Vers 16 heures, une belle Italienne lui a marchandé jusqu'à réduire en cendres sa maigre marge un petit bouquin au titre sobre Herculanum, d'Amedeo Maturi. Réduire en cendres la marge de la vente d'Herculanum, c'est bien sûr un peu cruel. Pour arriver à ses fins, la belle Italienne a trouvé un argument incroyable :" Si je n'étais pas passée ici aujourd'hui, vous ne l'auriez jamais vendu ce livre. Avec ce Gide "Retour d'URSS", 30 euros, c'est beaucoup trop" ! Erreur fatale de Julien, il accepte trop vite de négocier. Je le lui ai déjà dit.  On casse le prix, seulement à la fin. Si le client renonce. Ou fait mine de renoncer. A la toute fin. Mais jamais d'emblée.

 

- Je peux vous faire un prix, madame, 25 euros ...

- Vous n'y pensez pas, ça ne les vaut pas ...

- 20 euros, mais je ne gagne rien !

- 15 euros, pas davantage !

- Va pour 15 euros ...

 

La belle Italienne, très fière d'elle, emporte, bien serrés contre sa poitrine, son Gide et son Herculanum. Assez fière d'elle et de son coup. Julien se dit qu'il a tout de même gagné 15 euros.Ce qui n'est pas faux. Ces deux livres, on les lui avait donnés.

 

Plus tard, à Julien de me chambrer. Pour une séquence inédite de la vie du quai. C'est d'abord Jacky, le musicien de France Gall et de Gainsbourg, qui accompagne jusqu'à mes boîtes une dame qui tient à la main un ouvrage dont je connais bien la couverture. Titre : Renaud raconté par sa tribu. Livre coécrit avec le frère aîné de Renaud, Thierry Séchan, et publié par l'Archipel en septembre 2006.

 

- Monsieur, c'est un livre que ma fille a acheté, il y a 5 ans !

- Madame,vous voulez une dédicace, bien volontiers, je vais vous la faire ...

- Non, je ne veux pas de dédicace ! Ma fille a 36 ans, maintenant, elle est mariée, elle a des enfants et ...

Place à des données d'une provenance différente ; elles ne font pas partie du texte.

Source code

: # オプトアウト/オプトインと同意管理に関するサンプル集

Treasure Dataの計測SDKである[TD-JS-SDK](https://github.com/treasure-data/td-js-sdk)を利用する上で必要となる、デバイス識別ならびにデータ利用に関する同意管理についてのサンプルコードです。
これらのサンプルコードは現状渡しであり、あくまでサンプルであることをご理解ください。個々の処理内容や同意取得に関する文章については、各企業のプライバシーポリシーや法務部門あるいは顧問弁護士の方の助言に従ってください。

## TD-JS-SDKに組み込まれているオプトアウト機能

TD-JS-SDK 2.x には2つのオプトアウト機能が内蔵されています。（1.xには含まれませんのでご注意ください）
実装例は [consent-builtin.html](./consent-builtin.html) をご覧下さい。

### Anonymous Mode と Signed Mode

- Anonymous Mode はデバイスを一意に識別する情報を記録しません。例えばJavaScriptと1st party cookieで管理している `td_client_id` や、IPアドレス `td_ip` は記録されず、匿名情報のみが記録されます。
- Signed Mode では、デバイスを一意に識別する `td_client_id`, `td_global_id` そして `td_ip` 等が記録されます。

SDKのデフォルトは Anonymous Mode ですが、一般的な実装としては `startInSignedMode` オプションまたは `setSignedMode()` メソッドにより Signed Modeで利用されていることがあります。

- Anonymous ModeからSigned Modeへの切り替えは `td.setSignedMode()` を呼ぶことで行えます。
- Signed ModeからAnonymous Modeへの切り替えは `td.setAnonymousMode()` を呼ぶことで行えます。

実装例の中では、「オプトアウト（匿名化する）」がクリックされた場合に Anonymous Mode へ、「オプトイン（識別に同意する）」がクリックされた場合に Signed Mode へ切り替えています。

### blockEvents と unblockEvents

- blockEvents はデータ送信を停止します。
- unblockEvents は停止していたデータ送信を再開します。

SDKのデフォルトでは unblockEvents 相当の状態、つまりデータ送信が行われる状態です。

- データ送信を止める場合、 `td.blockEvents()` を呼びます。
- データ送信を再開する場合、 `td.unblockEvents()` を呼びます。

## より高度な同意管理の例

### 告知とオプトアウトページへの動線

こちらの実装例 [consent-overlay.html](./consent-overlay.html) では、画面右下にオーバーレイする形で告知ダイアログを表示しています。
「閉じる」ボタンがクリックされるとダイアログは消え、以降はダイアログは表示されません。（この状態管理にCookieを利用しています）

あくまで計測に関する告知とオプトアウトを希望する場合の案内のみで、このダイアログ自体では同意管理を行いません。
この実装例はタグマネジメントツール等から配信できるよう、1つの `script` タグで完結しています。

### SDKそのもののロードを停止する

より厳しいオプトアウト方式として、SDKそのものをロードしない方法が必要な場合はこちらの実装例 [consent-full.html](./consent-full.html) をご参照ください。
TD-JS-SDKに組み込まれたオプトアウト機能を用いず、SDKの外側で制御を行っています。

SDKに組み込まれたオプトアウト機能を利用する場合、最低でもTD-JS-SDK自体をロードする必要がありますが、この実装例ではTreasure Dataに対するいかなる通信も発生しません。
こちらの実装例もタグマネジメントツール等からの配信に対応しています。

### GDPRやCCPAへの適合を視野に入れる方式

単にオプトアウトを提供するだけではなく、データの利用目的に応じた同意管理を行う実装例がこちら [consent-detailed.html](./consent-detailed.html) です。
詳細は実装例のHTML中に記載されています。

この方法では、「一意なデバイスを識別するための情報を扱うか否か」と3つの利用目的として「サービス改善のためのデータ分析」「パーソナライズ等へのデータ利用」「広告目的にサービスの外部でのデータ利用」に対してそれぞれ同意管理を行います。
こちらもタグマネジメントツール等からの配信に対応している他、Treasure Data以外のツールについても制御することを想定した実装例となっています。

- Elle peut toujours aimer Renaud...

- Non, elle déménage et elle m'a demandé de lui vendre les livres qui ne l'intéressent plus !

- Vous voulez que j'achète ce "Renaud raconté par sa tribu" ?

- Oui, je veux le vendre !

- Mais, Madame, pas à moi, je vous l'ai dit, j'en suis l'auteur ! Enfin le "coauteur" ! C'est moi, madame, qui l'ai écrit ce livre, avec Thierry Séchan, le frère aîné de Renaud. Thierry Séchan, oui, le frère aîné du chanteur !

- J'en veux 5 euros !

- Madame, neuf, il en valait 18 ! Le livre a bientôt six ans ...

- Justement, vous allez le revendre plus cher, vous !

- Madame, je n'ai gagné que 7 euros, pour l'instant ...

- 4 euros !

- C'est encore trop ! C'est plus de 50 % de ma recette de l'après-midi !

- 3 euros, c'est mon dernier prix !

- 2 cinquante, madame !

- Va pour 2 euros cinquante !

 

Au fond de ma poche, j'ai trouvé sans mal une pièce de 2 euros et une pièce de 50 centimes. Je n'avais que deux pièces dans ma poche. Je les ai mises dans la paume de la main de la dame qui m'a tendu le livre. C'est exactement comme ça que les choses se sont passées. Comme ça que je me suis racheté moi-même. Jusqu'à aujourd'hui, ça ne m'était jamais arrivé. Incroyable sensation. Se racheter soi-même...

 

Les courtiers, les colporteurs, les vieilles dames qui, le dimanche,  veulent se faire un peu d'argent de poche, toutes ces personnes qui déambulent avec des sacs ou des caddies de livres, ne paient,elles, ni taxes, ni impôts. Elles ne se déclarent pas comme auto-entrepreneurs. Elles se baladent simplement sur le quai, le dimanche après-midi, et proposent, aux bouquinistes, des ouvrages, la plupart du temps, sans intérêt.

 

Julien, témoin très amusé de la scène, et du dialogue avec la dame, m'a dit : tu vois, tu trouves que je ne vends pas assez cher, mais moi, au moins, je vends ! Toi, tu achètes ! Le comble : tu t'achètes toi-même ! C'est surréaliste !

 

Il n'a pas tort, Julien. Il n'a pas tort, mon voisin de quai. Se racheter soi-même, c'est limite absurde. Mais, symboliquement, ça n'est pas pour me déplaire. Il y a quelque chose de beau et même d'héroïque à se racheter soi-même.  La vie sur le quai, ce n'est pas ce qu'en croient parfois les passants. Ce métier de bouquiniste, perçu comme "très romantique" par la majorité des promeneurs ou des touristes, avoue, certains jours, des côtés quelque peu attristants. Signe des temps. Signe inquiétant. Pas forcément. Signe que le quai est vivant. Toujours vivant.